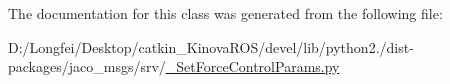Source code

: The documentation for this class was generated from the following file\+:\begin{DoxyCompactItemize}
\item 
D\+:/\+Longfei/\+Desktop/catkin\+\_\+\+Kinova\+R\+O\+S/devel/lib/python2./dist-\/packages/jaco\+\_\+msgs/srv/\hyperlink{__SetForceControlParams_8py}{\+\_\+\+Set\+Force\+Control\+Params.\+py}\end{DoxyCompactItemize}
|---|
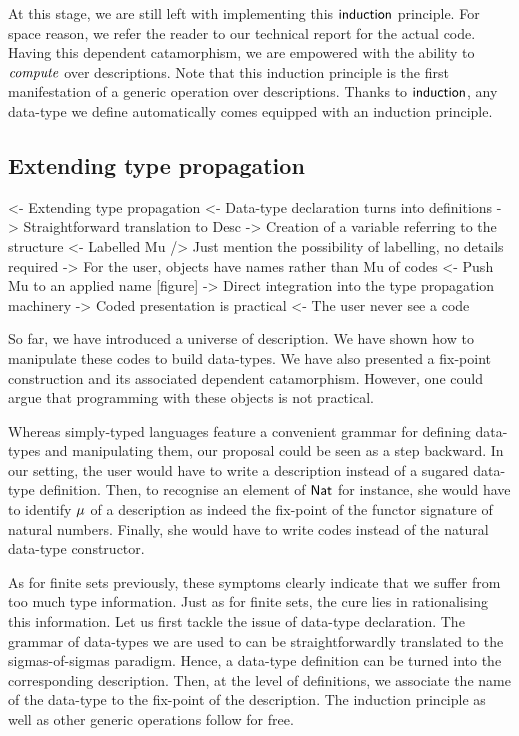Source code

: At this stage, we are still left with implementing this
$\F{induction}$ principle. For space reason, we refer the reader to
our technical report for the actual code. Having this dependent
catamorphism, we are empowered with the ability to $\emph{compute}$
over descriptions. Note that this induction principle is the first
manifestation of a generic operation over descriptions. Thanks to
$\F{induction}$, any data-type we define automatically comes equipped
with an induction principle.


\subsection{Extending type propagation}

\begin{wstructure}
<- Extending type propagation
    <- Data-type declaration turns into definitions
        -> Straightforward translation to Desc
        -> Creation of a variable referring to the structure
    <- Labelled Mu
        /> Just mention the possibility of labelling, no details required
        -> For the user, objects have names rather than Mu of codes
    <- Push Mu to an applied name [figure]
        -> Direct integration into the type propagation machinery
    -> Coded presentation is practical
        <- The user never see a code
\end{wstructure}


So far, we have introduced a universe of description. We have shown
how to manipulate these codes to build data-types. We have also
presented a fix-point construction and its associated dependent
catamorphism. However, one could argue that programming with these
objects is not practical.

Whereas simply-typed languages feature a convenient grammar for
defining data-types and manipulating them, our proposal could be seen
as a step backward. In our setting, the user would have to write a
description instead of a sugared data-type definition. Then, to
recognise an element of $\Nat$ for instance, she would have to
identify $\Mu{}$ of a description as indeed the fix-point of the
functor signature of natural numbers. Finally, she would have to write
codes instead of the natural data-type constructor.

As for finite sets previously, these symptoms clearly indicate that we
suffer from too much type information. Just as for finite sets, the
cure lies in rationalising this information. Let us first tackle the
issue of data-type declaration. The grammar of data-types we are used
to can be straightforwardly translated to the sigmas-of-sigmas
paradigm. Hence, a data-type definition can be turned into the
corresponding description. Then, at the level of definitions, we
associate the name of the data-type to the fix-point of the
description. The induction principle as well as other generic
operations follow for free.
|---|
Task description: Would you copy, unchanged, the stretch of the records above that begins at the line containing "-> Straightforward translation" and ends at the line containing "So far, we have", and only that?

Completed task:
        -> Straightforward translation to Desc
        -> Creation of a variable referring to the structure
    <- Labelled Mu
        /> Just mention the possibility of labelling, no details required
        -> For the user, objects have names rather than Mu of codes
    <- Push Mu to an applied name [figure]
        -> Direct integration into the type propagation machinery
    -> Coded presentation is practical
        <- The user never see a code
\end{wstructure}


So far, we have introduced a universe of description. We have shown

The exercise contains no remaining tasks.